→ **What you are asked to do**
Using the records that follow, count the lines containing the word "generated" and give that number only.

····················

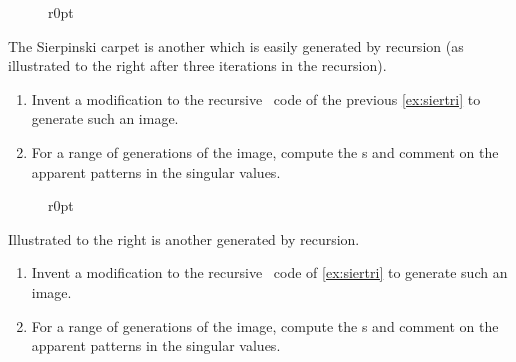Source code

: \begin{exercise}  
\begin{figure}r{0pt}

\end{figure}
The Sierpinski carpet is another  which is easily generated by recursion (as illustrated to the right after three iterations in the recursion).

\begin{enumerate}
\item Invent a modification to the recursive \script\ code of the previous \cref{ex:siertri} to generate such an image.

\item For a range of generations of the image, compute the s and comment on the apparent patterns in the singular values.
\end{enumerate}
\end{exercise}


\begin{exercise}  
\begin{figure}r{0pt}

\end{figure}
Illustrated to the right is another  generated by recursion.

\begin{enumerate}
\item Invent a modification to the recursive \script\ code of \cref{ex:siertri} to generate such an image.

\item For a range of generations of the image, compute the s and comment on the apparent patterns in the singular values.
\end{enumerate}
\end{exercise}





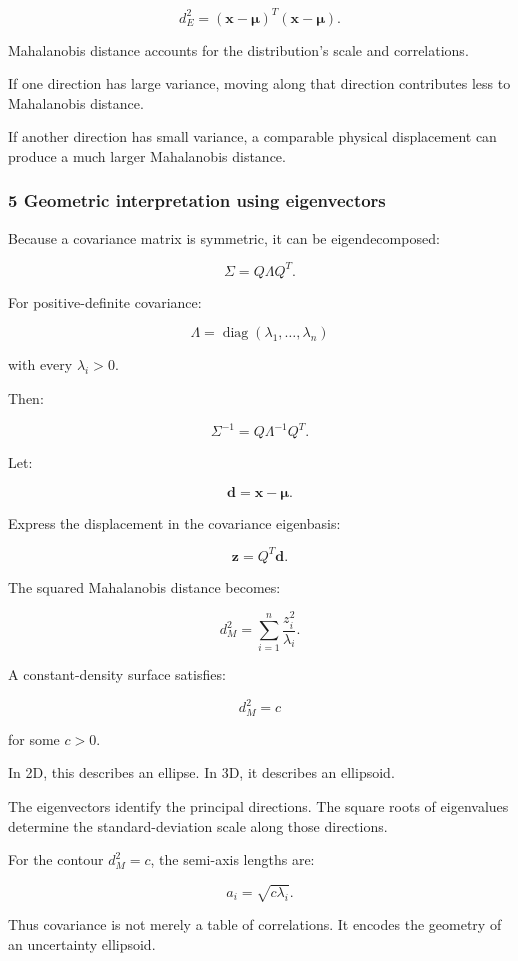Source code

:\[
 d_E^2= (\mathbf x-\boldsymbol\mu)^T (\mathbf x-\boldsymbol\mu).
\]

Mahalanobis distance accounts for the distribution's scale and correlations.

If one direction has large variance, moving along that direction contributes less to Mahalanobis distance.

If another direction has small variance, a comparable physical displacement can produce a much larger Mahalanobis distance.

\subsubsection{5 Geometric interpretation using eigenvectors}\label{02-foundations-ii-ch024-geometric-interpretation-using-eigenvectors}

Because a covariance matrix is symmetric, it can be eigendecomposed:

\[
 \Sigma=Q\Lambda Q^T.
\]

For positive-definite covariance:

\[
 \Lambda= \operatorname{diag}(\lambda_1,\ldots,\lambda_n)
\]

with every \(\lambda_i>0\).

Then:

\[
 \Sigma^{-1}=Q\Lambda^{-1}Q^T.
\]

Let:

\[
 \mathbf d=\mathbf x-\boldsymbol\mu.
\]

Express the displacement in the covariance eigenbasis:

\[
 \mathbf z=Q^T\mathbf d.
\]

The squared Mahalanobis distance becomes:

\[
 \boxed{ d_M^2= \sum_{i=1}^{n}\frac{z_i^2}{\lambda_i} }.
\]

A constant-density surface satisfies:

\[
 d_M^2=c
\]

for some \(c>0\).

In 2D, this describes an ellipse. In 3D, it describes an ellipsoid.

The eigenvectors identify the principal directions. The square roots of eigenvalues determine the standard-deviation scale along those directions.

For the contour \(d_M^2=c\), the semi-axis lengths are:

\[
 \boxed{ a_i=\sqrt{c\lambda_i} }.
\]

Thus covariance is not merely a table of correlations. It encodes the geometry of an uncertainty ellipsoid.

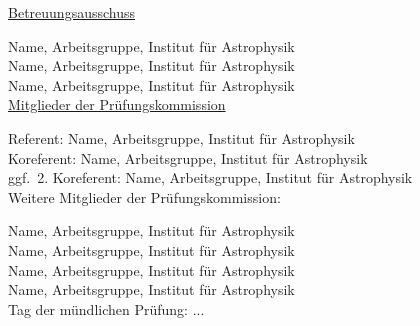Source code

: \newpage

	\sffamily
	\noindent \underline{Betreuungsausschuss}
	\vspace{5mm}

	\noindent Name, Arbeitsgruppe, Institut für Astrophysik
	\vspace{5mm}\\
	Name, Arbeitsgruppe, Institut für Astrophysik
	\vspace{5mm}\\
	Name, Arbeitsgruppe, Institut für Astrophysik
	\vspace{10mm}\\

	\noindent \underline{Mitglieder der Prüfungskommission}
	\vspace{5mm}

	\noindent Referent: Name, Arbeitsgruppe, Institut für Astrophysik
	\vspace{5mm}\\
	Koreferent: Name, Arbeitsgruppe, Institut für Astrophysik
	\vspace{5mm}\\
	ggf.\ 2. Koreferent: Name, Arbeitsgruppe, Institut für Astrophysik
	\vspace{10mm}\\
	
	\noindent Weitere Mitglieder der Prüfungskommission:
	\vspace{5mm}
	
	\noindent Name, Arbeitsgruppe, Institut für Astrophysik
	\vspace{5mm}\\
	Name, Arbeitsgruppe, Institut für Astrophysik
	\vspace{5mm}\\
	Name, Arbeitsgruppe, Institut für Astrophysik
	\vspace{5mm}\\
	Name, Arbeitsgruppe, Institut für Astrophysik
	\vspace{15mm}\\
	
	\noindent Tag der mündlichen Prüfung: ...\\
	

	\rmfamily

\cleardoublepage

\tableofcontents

····················

→ **Response to this task**
2